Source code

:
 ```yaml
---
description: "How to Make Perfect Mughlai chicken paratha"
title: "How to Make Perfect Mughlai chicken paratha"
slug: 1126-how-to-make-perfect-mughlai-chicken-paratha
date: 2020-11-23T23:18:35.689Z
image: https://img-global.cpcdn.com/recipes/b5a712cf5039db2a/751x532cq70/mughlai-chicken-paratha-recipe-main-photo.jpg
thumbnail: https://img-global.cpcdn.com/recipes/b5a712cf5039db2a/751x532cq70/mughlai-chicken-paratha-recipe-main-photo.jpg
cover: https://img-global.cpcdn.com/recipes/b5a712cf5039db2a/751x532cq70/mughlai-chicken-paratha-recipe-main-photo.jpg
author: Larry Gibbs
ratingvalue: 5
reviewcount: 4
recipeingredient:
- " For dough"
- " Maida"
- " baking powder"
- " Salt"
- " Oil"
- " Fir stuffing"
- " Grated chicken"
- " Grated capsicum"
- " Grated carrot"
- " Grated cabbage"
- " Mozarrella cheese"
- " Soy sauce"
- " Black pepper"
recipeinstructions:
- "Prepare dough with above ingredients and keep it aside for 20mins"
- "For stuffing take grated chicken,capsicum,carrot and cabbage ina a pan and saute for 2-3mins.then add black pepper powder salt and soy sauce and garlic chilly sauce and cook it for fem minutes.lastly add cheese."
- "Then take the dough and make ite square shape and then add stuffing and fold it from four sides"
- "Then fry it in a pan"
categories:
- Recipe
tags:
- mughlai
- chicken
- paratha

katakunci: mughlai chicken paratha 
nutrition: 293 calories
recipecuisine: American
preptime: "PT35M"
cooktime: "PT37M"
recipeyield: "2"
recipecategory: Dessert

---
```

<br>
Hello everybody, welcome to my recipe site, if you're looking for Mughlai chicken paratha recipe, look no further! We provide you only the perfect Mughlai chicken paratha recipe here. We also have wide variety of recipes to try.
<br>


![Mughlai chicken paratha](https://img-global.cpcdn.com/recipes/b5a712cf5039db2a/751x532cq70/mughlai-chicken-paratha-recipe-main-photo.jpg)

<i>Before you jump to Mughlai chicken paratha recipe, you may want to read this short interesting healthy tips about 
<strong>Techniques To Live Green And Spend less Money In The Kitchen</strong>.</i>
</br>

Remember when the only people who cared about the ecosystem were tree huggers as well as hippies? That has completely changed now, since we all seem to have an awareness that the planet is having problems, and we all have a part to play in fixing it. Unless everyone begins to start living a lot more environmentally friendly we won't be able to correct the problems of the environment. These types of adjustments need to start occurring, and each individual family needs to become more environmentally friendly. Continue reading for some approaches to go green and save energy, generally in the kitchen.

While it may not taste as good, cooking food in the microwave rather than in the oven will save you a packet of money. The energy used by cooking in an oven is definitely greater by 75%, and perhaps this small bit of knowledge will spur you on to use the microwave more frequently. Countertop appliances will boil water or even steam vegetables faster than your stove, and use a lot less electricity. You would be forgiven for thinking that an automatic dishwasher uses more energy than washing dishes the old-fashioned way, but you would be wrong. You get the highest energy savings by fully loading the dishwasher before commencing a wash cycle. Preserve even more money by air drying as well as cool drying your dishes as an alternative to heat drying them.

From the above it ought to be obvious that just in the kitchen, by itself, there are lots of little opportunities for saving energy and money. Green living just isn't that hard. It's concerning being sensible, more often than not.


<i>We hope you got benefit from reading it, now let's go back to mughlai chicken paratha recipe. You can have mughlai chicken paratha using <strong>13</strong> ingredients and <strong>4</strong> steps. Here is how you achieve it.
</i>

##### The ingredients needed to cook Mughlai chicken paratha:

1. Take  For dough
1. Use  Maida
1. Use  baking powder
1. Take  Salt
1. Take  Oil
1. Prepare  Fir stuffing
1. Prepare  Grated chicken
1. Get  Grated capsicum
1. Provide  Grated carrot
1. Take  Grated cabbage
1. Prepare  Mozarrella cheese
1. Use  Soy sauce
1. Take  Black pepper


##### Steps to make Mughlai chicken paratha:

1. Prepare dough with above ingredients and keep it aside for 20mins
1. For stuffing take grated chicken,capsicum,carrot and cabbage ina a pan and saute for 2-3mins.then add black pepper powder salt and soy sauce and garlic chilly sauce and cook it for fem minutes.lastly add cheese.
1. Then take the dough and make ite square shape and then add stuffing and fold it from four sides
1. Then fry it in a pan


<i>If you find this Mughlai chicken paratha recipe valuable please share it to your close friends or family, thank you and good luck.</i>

☆ ☆ ☆ ☆ ☆ ☆ ☆

*Work instruction*: Here, the records must be output exactly and in full.

*Output below*:
Source code

:
 ```yaml
---
description: "How to Make Perfect Mughlai chicken paratha"
title: "How to Make Perfect Mughlai chicken paratha"
slug: 1126-how-to-make-perfect-mughlai-chicken-paratha
date: 2020-11-23T23:18:35.689Z
image: https://img-global.cpcdn.com/recipes/b5a712cf5039db2a/751x532cq70/mughlai-chicken-paratha-recipe-main-photo.jpg
thumbnail: https://img-global.cpcdn.com/recipes/b5a712cf5039db2a/751x532cq70/mughlai-chicken-paratha-recipe-main-photo.jpg
cover: https://img-global.cpcdn.com/recipes/b5a712cf5039db2a/751x532cq70/mughlai-chicken-paratha-recipe-main-photo.jpg
author: Larry Gibbs
ratingvalue: 5
reviewcount: 4
recipeingredient:
- " For dough"
- " Maida"
- " baking powder"
- " Salt"
- " Oil"
- " Fir stuffing"
- " Grated chicken"
- " Grated capsicum"
- " Grated carrot"
- " Grated cabbage"
- " Mozarrella cheese"
- " Soy sauce"
- " Black pepper"
recipeinstructions:
- "Prepare dough with above ingredients and keep it aside for 20mins"
- "For stuffing take grated chicken,capsicum,carrot and cabbage ina a pan and saute for 2-3mins.then add black pepper powder salt and soy sauce and garlic chilly sauce and cook it for fem minutes.lastly add cheese."
- "Then take the dough and make ite square shape and then add stuffing and fold it from four sides"
- "Then fry it in a pan"
categories:
- Recipe
tags:
- mughlai
- chicken
- paratha

katakunci: mughlai chicken paratha 
nutrition: 293 calories
recipecuisine: American
preptime: "PT35M"
cooktime: "PT37M"
recipeyield: "2"
recipecategory: Dessert

---
```

<br>
Hello everybody, welcome to my recipe site, if you're looking for Mughlai chicken paratha recipe, look no further! We provide you only the perfect Mughlai chicken paratha recipe here. We also have wide variety of recipes to try.
<br>


![Mughlai chicken paratha](https://img-global.cpcdn.com/recipes/b5a712cf5039db2a/751x532cq70/mughlai-chicken-paratha-recipe-main-photo.jpg)

<i>Before you jump to Mughlai chicken paratha recipe, you may want to read this short interesting healthy tips about 
<strong>Techniques To Live Green And Spend less Money In The Kitchen</strong>.</i>
</br>

Remember when the only people who cared about the ecosystem were tree huggers as well as hippies? That has completely changed now, since we all seem to have an awareness that the planet is having problems, and we all have a part to play in fixing it. Unless everyone begins to start living a lot more environmentally friendly we won't be able to correct the problems of the environment. These types of adjustments need to start occurring, and each individual family needs to become more environmentally friendly. Continue reading for some approaches to go green and save energy, generally in the kitchen.

While it may not taste as good, cooking food in the microwave rather than in the oven will save you a packet of money. The energy used by cooking in an oven is definitely greater by 75%, and perhaps this small bit of knowledge will spur you on to use the microwave more frequently. Countertop appliances will boil water or even steam vegetables faster than your stove, and use a lot less electricity. You would be forgiven for thinking that an automatic dishwasher uses more energy than washing dishes the old-fashioned way, but you would be wrong. You get the highest energy savings by fully loading the dishwasher before commencing a wash cycle. Preserve even more money by air drying as well as cool drying your dishes as an alternative to heat drying them.

From the above it ought to be obvious that just in the kitchen, by itself, there are lots of little opportunities for saving energy and money. Green living just isn't that hard. It's concerning being sensible, more often than not.


<i>We hope you got benefit from reading it, now let's go back to mughlai chicken paratha recipe. You can have mughlai chicken paratha using <strong>13</strong> ingredients and <strong>4</strong> steps. Here is how you achieve it.
</i>

##### The ingredients needed to cook Mughlai chicken paratha:

1. Take  For dough
1. Use  Maida
1. Use  baking powder
1. Take  Salt
1. Take  Oil
1. Prepare  Fir stuffing
1. Prepare  Grated chicken
1. Get  Grated capsicum
1. Provide  Grated carrot
1. Take  Grated cabbage
1. Prepare  Mozarrella cheese
1. Use  Soy sauce
1. Take  Black pepper


##### Steps to make Mughlai chicken paratha:

1. Prepare dough with above ingredients and keep it aside for 20mins
1. For stuffing take grated chicken,capsicum,carrot and cabbage ina a pan and saute for 2-3mins.then add black pepper powder salt and soy sauce and garlic chilly sauce and cook it for fem minutes.lastly add cheese.
1. Then take the dough and make ite square shape and then add stuffing and fold it from four sides
1. Then fry it in a pan


<i>If you find this Mughlai chicken paratha recipe valuable please share it to your close friends or family, thank you and good luck.</i>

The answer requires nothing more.